Pull every line holding the word "would" from the data below and copy it.

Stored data
§

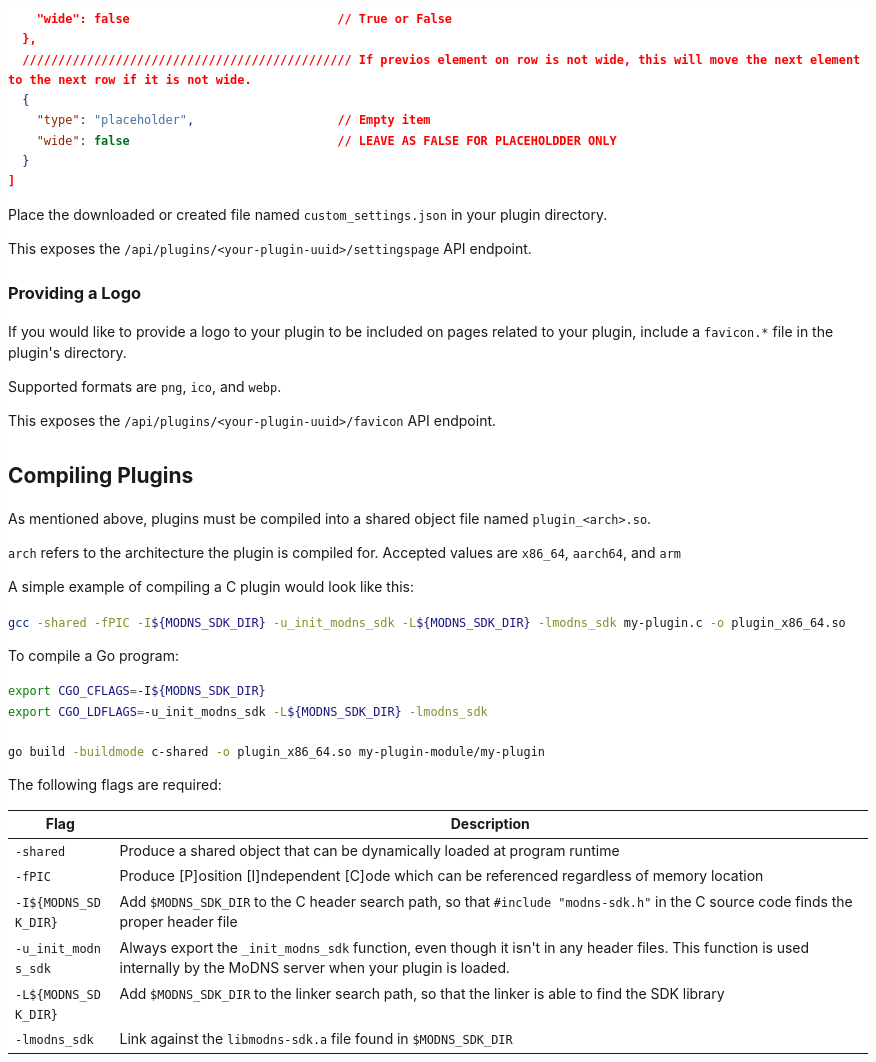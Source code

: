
 ```json
    "wide": false                             // True or False
  },
  ////////////////////////////////////////////// If previos element on row is not wide, this will move the next element to the next row if it is not wide.
  {
    "type": "placeholder",                    // Empty item
    "wide": false                             // LEAVE AS FALSE FOR PLACEHOLDDER ONLY
  }
]
```

Place the downloaded or created file named `custom_settings.json` in your plugin directory.

This exposes the `/api/plugins/<your-plugin-uuid>/settingspage` API endpoint.

### Providing a Logo

If you would like to provide a logo to your plugin to be included on pages related to your plugin,
include a `favicon.*` file in the plugin's directory.

Supported formats are `png`, `ico`, and `webp`.


This exposes the `/api/plugins/<your-plugin-uuid>/favicon` API endpoint.

## Compiling Plugins

As mentioned above, plugins must be compiled into a shared object file named `plugin_<arch>.so`.

`arch` refers to the architecture the plugin is compiled for. Accepted values are `x86_64`, `aarch64`, and `arm`

A simple example of compiling a C plugin would look like this:

```bash
gcc -shared -fPIC -I${MODNS_SDK_DIR} -u_init_modns_sdk -L${MODNS_SDK_DIR} -lmodns_sdk my-plugin.c -o plugin_x86_64.so
```

To compile a Go program:

```bash
export CGO_CFLAGS=-I${MODNS_SDK_DIR}
export CGO_LDFLAGS=-u_init_modns_sdk -L${MODNS_SDK_DIR} -lmodns_sdk

go build -buildmode c-shared -o plugin_x86_64.so my-plugin-module/my-plugin
```

The following flags are required:

| Flag | Description |
| ---- | ----------- |
| `-shared` | Produce a shared object that can be dynamically loaded at program runtime |
| `-fPIC` | Produce [P]osition [I]ndependent [C]ode which can be referenced regardless of memory location |
| `-I${MODNS_SDK_DIR}` | Add `$MODNS_SDK_DIR` to the C header search path, so that `#include "modns-sdk.h"` in the C source code finds the proper header file |
| `-u_init_modns_sdk` | Always export the `_init_modns_sdk` function, even though it isn't in any header files. This function is used internally by the MoDNS server when your plugin is loaded. |
| `-L${MODNS_SDK_DIR}` | Add `$MODNS_SDK_DIR` to the linker search path, so that the linker is able to find the SDK library |
| `-lmodns_sdk` | Link against the `libmodns-sdk.a` file found in `$MODNS_SDK_DIR` |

§

- **RESULT**:
If you would like to provide a logo to your plugin to be included on pages related to your plugin,
A simple example of compiling a C plugin would look like this:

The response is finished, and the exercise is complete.